## [What is needed]
Transcribe every entry word for word.

--- Information given Enclosed Below ---

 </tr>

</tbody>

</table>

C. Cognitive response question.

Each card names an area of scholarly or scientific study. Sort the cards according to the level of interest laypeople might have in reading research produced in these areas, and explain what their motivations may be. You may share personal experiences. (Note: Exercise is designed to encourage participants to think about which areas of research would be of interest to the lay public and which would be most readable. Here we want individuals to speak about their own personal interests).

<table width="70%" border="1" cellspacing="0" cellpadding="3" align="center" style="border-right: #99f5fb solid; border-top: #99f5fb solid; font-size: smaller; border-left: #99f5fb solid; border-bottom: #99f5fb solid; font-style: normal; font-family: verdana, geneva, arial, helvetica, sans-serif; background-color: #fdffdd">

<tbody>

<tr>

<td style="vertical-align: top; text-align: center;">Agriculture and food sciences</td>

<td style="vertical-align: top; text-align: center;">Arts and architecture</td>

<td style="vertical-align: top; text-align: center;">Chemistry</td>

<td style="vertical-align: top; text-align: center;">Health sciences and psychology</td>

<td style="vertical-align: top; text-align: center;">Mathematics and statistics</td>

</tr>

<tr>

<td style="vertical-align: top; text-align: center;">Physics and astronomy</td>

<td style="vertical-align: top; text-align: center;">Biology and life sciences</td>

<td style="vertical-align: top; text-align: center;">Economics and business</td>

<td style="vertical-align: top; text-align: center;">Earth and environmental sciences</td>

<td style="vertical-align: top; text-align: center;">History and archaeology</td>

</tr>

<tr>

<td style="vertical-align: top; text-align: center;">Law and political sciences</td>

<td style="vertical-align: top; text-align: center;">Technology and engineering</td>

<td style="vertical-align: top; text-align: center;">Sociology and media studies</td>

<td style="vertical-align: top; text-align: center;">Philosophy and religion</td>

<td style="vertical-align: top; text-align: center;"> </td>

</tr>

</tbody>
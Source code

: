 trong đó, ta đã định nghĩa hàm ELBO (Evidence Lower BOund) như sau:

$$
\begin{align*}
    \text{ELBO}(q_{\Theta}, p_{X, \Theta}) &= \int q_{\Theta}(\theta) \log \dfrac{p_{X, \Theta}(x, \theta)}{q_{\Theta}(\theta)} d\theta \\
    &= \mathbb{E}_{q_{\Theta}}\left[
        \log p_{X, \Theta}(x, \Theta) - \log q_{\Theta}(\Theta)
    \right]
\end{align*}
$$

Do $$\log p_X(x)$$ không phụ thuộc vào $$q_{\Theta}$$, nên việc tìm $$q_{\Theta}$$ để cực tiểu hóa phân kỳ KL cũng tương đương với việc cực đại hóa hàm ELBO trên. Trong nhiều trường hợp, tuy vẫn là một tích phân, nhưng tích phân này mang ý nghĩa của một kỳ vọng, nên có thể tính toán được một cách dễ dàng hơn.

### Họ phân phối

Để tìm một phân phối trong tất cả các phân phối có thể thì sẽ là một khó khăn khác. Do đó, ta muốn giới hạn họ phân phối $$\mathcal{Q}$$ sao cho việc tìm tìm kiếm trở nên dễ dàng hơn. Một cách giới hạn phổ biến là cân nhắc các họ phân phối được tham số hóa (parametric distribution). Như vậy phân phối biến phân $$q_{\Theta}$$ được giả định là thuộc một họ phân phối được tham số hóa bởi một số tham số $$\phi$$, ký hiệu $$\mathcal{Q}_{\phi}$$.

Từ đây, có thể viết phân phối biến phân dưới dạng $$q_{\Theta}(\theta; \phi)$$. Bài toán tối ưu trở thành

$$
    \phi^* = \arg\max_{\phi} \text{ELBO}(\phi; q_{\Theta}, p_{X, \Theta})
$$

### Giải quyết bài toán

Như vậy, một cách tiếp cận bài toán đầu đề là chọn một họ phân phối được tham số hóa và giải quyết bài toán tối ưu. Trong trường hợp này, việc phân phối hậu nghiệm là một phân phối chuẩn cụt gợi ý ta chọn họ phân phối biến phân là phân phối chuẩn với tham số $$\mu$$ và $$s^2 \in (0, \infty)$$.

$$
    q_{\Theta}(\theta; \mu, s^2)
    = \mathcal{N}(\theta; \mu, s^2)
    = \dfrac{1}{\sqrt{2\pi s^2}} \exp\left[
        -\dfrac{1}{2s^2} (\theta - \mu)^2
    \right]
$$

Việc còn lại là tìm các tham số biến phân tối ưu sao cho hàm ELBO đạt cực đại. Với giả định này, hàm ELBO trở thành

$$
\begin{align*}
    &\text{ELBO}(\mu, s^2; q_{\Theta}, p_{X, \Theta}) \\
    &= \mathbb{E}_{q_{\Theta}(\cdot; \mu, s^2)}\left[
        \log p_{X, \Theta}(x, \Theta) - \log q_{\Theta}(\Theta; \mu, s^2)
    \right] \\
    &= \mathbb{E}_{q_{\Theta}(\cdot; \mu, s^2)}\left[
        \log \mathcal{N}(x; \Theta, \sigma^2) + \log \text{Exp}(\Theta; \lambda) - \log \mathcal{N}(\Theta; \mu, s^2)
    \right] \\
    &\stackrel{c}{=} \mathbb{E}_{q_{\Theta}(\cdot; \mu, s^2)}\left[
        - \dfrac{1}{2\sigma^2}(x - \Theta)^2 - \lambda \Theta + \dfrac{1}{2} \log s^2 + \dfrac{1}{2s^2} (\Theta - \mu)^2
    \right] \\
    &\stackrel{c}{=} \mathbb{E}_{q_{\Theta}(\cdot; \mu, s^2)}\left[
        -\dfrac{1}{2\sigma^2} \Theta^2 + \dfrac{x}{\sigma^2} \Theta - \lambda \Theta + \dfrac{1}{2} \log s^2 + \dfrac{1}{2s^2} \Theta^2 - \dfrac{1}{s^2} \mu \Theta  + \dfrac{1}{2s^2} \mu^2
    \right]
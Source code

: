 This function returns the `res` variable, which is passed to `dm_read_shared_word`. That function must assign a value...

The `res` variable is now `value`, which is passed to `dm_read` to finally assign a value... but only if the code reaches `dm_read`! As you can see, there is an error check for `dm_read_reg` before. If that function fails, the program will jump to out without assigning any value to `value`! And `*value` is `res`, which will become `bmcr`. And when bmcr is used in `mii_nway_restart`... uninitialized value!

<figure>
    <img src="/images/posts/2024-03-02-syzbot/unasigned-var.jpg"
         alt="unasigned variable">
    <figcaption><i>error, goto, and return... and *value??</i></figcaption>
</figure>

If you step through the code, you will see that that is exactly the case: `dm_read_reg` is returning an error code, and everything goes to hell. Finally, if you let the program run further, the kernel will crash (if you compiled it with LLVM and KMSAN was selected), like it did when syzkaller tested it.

--- End of Enclosed Information given ---

## [Solution for this task]
 </tr>

</tbody>

</table>

C. Cognitive response question.

Each card names an area of scholarly or scientific study. Sort the cards according to the level of interest laypeople might have in reading research produced in these areas, and explain what their motivations may be. You may share personal experiences. (Note: Exercise is designed to encourage participants to think about which areas of research would be of interest to the lay public and which would be most readable. Here we want individuals to speak about their own personal interests).

<table width="70%" border="1" cellspacing="0" cellpadding="3" align="center" style="border-right: #99f5fb solid; border-top: #99f5fb solid; font-size: smaller; border-left: #99f5fb solid; border-bottom: #99f5fb solid; font-style: normal; font-family: verdana, geneva, arial, helvetica, sans-serif; background-color: #fdffdd">

<tbody>

<tr>

<td style="vertical-align: top; text-align: center;">Agriculture and food sciences</td>

<td style="vertical-align: top; text-align: center;">Arts and architecture</td>

<td style="vertical-align: top; text-align: center;">Chemistry</td>

<td style="vertical-align: top; text-align: center;">Health sciences and psychology</td>

<td style="vertical-align: top; text-align: center;">Mathematics and statistics</td>

</tr>

<tr>

<td style="vertical-align: top; text-align: center;">Physics and astronomy</td>

<td style="vertical-align: top; text-align: center;">Biology and life sciences</td>

<td style="vertical-align: top; text-align: center;">Economics and business</td>

<td style="vertical-align: top; text-align: center;">Earth and environmental sciences</td>

<td style="vertical-align: top; text-align: center;">History and archaeology</td>

</tr>

<tr>

<td style="vertical-align: top; text-align: center;">Law and political sciences</td>

<td style="vertical-align: top; text-align: center;">Technology and engineering</td>

<td style="vertical-align: top; text-align: center;">Sociology and media studies</td>

<td style="vertical-align: top; text-align: center;">Philosophy and religion</td>

<td style="vertical-align: top; text-align: center;"> </td>

</tr>

</tbody>
Source code

: trong đó, ta đã định nghĩa hàm ELBO (Evidence Lower BOund) như sau:

$$
\begin{align*}
    \text{ELBO}(q_{\Theta}, p_{X, \Theta}) &= \int q_{\Theta}(\theta) \log \dfrac{p_{X, \Theta}(x, \theta)}{q_{\Theta}(\theta)} d\theta \\
    &= \mathbb{E}_{q_{\Theta}}\left[
        \log p_{X, \Theta}(x, \Theta) - \log q_{\Theta}(\Theta)
    \right]
\end{align*}
$$

Do $$\log p_X(x)$$ không phụ thuộc vào $$q_{\Theta}$$, nên việc tìm $$q_{\Theta}$$ để cực tiểu hóa phân kỳ KL cũng tương đương với việc cực đại hóa hàm ELBO trên. Trong nhiều trường hợp, tuy vẫn là một tích phân, nhưng tích phân này mang ý nghĩa của một kỳ vọng, nên có thể tính toán được một cách dễ dàng hơn.

### Họ phân phối

Để tìm một phân phối trong tất cả các phân phối có thể thì sẽ là một khó khăn khác. Do đó, ta muốn giới hạn họ phân phối $$\mathcal{Q}$$ sao cho việc tìm tìm kiếm trở nên dễ dàng hơn. Một cách giới hạn phổ biến là cân nhắc các họ phân phối được tham số hóa (parametric distribution). Như vậy phân phối biến phân $$q_{\Theta}$$ được giả định là thuộc một họ phân phối được tham số hóa bởi một số tham số $$\phi$$, ký hiệu $$\mathcal{Q}_{\phi}$$.

Từ đây, có thể viết phân phối biến phân dưới dạng $$q_{\Theta}(\theta; \phi)$$. Bài toán tối ưu trở thành

$$
    \phi^* = \arg\max_{\phi} \text{ELBO}(\phi; q_{\Theta}, p_{X, \Theta})
$$

### Giải quyết bài toán

Như vậy, một cách tiếp cận bài toán đầu đề là chọn một họ phân phối được tham số hóa và giải quyết bài toán tối ưu. Trong trường hợp này, việc phân phối hậu nghiệm là một phân phối chuẩn cụt gợi ý ta chọn họ phân phối biến phân là phân phối chuẩn với tham số $$\mu$$ và $$s^2 \in (0, \infty)$$.

$$
    q_{\Theta}(\theta; \mu, s^2)
    = \mathcal{N}(\theta; \mu, s^2)
    = \dfrac{1}{\sqrt{2\pi s^2}} \exp\left[
        -\dfrac{1}{2s^2} (\theta - \mu)^2
    \right]
$$

Việc còn lại là tìm các tham số biến phân tối ưu sao cho hàm ELBO đạt cực đại. Với giả định này, hàm ELBO trở thành

$$
\begin{align*}
    &\text{ELBO}(\mu, s^2; q_{\Theta}, p_{X, \Theta}) \\
    &= \mathbb{E}_{q_{\Theta}(\cdot; \mu, s^2)}\left[
        \log p_{X, \Theta}(x, \Theta) - \log q_{\Theta}(\Theta; \mu, s^2)
    \right] \\
    &= \mathbb{E}_{q_{\Theta}(\cdot; \mu, s^2)}\left[
        \log \mathcal{N}(x; \Theta, \sigma^2) + \log \text{Exp}(\Theta; \lambda) - \log \mathcal{N}(\Theta; \mu, s^2)
    \right] \\
    &\stackrel{c}{=} \mathbb{E}_{q_{\Theta}(\cdot; \mu, s^2)}\left[
        - \dfrac{1}{2\sigma^2}(x - \Theta)^2 - \lambda \Theta + \dfrac{1}{2} \log s^2 + \dfrac{1}{2s^2} (\Theta - \mu)^2
    \right] \\
    &\stackrel{c}{=} \mathbb{E}_{q_{\Theta}(\cdot; \mu, s^2)}\left[
        -\dfrac{1}{2\sigma^2} \Theta^2 + \dfrac{x}{\sigma^2} \Theta - \lambda \Theta + \dfrac{1}{2} \log s^2 + \dfrac{1}{2s^2} \Theta^2 - \dfrac{1}{s^2} \mu \Theta  + \dfrac{1}{2s^2} \mu^2
    \right]
Source code

: This function returns the `res` variable, which is passed to `dm_read_shared_word`. That function must assign a value...

The `res` variable is now `value`, which is passed to `dm_read` to finally assign a value... but only if the code reaches `dm_read`! As you can see, there is an error check for `dm_read_reg` before. If that function fails, the program will jump to out without assigning any value to `value`! And `*value` is `res`, which will become `bmcr`. And when bmcr is used in `mii_nway_restart`... uninitialized value!

<figure>
    <img src="/images/posts/2024-03-02-syzbot/unasigned-var.jpg"
         alt="unasigned variable">
    <figcaption><i>error, goto, and return... and *value??</i></figcaption>
</figure>

If you step through the code, you will see that that is exactly the case: `dm_read_reg` is returning an error code, and everything goes to hell. Finally, if you let the program run further, the kernel will crash (if you compiled it with LLVM and KMSAN was selected), like it did when syzkaller tested it.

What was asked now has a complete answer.